Member of the House of Representatives
- Incumbent
- Assumed office November 1, 2024
- Preceded by: Multi-member district
- Constituency: Hokkaido PR (2024–2026) Hokkaido 8th (2026–present)

Parliamentary Vice-Minister for Internal Affairs and Communications
- Incumbent
- Assumed office October 22, 2025

Personal details
- Born: November 19, 1983 (age 42) Kawaguchi, Saitama, Japan
- Party: Liberal Democratic (Shikōkai)
- Spouse(s): Satoshi Mukōyama (Director and Executive Officer of Luup)
- Children: 1
- Alma mater: Bachelor's in Political Science Keio University Master's in Public Administration Harvard University
- Occupation: Businesswoman and Politician
- Website: Official Website
- Nickname(s): Mukojun Jun-chan

= Jun Mukōyama =

Japanese female businesswoman and politician (1983-)

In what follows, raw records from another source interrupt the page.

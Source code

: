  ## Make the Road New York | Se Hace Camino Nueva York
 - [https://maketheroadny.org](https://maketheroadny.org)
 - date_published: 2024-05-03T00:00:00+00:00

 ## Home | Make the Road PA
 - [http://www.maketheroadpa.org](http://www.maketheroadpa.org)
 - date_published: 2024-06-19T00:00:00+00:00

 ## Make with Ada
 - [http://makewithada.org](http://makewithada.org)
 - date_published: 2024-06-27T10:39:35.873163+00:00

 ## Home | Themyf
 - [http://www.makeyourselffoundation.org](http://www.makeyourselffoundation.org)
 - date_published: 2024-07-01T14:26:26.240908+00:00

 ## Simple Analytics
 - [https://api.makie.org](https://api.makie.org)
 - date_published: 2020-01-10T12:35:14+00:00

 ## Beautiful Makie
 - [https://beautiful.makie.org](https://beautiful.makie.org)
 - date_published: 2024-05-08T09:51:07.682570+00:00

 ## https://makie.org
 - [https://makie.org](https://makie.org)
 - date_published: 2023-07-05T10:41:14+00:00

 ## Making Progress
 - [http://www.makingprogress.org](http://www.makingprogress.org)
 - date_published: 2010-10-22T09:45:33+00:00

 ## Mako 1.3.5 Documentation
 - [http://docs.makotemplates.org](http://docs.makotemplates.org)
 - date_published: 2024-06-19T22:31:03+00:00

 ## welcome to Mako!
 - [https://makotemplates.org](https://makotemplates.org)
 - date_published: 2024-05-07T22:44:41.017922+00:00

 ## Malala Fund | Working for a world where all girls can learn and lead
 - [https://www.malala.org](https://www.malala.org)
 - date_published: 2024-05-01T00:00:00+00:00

Jun Mukōyama (Note: Her surname is also spelled Mukaiyama, which comes from the kanji version of her name (向山淳). This article uses the kana version of her name, Mukōyama (むこうやま じゅん).) (向山淳 and むこうやま じゅん), nicknames: "Mukojun, Jun-chan", (born November 19, 1983) is a Japanese politician. She is a member of the House of Representatives and Parliamentary Vice-Minister for Internal Affairs and Communications.

== Early life ==
She was born in Kawaguchi, Saitama Prefecture on November 19, 1983. Due to her father's work, she lived in Peru from the age of 2 to 4, the United States from the age of 11 to 14 , and Argentina from the age of 14 to 15, before graduating from junior high school. After graduating from Keio Girls' High School, she went on to study and graduate from the Department of Political Science, Faculty of Law, Keio University.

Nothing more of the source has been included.